Only a number is expected in reply: the count of lines below where the word "board" occurs.

(Dataset entries)

__________

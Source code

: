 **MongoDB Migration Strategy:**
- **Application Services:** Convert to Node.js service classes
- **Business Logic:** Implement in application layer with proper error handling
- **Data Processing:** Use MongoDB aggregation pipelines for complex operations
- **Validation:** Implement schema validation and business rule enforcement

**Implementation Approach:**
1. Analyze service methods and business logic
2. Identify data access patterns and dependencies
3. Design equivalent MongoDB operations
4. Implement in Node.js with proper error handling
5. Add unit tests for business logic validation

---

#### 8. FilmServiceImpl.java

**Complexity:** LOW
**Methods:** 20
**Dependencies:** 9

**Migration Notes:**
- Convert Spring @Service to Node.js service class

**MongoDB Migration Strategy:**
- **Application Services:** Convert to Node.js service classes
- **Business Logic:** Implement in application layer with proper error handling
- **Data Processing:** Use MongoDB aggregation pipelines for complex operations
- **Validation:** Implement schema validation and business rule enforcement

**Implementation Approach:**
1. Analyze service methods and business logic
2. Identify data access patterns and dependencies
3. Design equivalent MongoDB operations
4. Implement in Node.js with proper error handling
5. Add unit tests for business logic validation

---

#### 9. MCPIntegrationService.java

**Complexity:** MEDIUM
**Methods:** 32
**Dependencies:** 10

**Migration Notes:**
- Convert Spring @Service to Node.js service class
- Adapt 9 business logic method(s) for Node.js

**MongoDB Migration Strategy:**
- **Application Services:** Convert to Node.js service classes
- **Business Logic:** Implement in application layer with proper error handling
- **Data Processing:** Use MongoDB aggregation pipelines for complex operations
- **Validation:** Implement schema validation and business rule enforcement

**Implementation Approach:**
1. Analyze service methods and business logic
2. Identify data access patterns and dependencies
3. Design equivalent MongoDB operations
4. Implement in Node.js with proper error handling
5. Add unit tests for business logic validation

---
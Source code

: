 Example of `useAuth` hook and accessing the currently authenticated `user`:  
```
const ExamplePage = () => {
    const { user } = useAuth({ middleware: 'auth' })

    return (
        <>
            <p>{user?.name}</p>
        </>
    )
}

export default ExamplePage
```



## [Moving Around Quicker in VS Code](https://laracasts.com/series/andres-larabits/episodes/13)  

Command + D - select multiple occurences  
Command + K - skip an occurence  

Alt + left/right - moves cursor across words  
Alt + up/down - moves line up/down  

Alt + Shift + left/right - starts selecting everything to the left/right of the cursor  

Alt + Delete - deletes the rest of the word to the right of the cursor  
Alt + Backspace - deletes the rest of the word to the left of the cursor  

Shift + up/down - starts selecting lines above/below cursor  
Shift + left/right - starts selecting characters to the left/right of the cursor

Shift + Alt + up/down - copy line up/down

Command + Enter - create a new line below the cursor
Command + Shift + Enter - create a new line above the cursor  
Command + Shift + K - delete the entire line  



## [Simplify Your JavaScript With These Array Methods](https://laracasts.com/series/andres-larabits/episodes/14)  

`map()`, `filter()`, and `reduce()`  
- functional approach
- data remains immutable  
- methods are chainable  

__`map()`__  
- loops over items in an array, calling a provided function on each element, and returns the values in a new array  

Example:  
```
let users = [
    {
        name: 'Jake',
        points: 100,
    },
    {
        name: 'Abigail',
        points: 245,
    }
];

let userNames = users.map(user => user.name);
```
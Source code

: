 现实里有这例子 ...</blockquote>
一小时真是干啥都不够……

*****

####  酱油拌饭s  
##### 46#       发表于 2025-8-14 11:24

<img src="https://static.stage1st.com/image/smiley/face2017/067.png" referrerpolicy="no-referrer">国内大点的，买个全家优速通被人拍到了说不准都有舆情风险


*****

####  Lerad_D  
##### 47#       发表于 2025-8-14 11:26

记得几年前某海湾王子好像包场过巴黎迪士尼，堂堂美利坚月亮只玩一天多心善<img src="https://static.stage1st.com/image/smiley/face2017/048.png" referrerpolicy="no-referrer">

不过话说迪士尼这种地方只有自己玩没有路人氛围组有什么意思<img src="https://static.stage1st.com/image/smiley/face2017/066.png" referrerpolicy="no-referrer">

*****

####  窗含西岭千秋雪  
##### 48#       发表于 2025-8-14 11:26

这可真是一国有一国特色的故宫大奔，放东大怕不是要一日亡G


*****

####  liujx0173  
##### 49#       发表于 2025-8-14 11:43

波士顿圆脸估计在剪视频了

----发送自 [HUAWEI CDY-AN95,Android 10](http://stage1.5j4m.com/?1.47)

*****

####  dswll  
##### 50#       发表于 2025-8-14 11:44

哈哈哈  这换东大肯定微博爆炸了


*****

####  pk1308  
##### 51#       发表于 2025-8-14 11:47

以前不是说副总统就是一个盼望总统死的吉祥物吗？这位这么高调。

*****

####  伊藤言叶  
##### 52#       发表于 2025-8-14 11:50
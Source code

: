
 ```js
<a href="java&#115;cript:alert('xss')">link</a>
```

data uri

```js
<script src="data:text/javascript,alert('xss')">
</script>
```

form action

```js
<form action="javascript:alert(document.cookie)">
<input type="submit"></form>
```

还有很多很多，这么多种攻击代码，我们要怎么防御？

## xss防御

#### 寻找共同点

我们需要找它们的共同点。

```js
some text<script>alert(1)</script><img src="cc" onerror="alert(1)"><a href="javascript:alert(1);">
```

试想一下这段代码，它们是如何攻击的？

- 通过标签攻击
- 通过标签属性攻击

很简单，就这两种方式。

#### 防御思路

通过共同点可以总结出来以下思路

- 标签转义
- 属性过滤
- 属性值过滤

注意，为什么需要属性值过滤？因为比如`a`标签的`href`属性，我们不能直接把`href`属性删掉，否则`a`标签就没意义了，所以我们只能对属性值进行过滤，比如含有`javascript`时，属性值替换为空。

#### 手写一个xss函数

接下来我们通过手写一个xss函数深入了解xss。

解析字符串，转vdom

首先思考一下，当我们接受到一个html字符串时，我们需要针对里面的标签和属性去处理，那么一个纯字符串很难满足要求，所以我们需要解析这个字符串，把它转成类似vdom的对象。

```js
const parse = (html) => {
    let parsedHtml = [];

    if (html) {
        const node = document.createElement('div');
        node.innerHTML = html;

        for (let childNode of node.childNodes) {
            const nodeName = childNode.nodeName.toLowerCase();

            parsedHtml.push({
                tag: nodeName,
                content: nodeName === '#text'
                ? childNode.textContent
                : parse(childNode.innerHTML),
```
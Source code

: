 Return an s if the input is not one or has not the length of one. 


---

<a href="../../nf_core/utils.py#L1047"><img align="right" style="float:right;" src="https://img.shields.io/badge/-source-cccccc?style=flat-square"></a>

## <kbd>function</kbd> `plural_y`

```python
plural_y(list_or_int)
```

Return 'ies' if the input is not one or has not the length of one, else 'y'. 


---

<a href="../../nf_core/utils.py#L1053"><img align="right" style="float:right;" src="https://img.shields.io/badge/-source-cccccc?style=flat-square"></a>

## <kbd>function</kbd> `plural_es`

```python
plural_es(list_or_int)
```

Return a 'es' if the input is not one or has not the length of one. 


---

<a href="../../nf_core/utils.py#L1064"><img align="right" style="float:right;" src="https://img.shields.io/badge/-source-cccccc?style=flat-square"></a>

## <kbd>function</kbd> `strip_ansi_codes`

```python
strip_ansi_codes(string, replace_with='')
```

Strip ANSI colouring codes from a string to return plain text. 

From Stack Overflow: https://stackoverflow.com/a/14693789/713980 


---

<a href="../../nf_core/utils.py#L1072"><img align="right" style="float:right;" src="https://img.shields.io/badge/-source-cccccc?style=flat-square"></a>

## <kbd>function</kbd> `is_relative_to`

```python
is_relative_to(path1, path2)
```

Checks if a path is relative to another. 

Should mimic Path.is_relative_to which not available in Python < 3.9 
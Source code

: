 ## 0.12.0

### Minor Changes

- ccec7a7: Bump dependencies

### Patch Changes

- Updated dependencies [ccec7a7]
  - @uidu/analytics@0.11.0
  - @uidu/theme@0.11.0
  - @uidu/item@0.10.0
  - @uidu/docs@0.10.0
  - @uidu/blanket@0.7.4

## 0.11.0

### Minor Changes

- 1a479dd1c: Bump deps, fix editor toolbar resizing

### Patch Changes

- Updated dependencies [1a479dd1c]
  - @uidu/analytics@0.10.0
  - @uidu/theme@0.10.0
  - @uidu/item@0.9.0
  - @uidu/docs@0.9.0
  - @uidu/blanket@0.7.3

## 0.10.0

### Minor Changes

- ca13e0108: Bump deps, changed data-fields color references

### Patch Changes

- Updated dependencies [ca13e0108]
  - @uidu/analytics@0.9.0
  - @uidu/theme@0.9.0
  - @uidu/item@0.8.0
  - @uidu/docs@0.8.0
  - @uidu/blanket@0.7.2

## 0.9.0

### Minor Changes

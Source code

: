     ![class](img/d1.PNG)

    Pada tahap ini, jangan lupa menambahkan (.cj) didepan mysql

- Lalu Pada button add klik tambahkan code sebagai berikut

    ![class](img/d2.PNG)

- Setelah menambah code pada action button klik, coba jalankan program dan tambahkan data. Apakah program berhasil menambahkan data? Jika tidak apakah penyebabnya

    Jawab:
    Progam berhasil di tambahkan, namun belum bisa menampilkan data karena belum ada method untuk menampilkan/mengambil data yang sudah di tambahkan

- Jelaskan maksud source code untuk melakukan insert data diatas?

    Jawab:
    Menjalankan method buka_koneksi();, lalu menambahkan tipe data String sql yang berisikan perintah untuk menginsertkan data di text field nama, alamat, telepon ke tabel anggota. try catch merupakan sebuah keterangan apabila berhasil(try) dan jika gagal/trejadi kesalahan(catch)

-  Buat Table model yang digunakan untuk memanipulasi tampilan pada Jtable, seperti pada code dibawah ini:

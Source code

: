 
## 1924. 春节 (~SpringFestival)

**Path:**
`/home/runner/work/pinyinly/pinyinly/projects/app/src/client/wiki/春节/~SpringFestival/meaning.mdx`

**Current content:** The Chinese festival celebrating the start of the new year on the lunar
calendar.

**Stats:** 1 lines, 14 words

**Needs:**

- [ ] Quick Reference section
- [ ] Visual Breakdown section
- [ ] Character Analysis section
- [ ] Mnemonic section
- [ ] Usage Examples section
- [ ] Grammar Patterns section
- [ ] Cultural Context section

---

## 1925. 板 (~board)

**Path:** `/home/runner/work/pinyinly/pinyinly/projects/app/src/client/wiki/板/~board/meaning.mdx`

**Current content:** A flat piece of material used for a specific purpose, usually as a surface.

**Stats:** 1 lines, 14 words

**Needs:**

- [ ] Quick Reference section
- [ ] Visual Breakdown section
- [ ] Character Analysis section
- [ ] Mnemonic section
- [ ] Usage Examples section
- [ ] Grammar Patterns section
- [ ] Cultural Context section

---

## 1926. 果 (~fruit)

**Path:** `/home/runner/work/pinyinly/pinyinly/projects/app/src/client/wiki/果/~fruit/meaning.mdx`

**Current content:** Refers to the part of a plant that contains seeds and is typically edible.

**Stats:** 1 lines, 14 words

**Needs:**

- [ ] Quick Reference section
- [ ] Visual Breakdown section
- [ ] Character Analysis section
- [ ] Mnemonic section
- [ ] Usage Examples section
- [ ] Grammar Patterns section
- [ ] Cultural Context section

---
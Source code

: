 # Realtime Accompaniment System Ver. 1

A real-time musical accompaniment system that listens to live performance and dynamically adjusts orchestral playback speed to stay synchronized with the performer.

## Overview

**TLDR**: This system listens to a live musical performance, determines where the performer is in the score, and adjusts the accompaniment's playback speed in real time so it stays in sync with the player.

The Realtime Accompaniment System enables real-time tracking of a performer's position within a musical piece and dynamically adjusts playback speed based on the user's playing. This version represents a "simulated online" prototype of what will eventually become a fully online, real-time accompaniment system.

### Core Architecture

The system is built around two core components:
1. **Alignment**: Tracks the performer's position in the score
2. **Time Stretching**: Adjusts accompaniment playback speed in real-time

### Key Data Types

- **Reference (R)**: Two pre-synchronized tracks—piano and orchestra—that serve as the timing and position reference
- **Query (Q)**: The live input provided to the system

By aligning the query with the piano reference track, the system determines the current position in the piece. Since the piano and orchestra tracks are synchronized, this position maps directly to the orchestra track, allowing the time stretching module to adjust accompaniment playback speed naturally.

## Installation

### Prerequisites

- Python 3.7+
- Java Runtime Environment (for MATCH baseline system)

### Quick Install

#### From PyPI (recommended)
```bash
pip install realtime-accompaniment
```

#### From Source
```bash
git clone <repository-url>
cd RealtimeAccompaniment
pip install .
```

__________

# Task solution:
2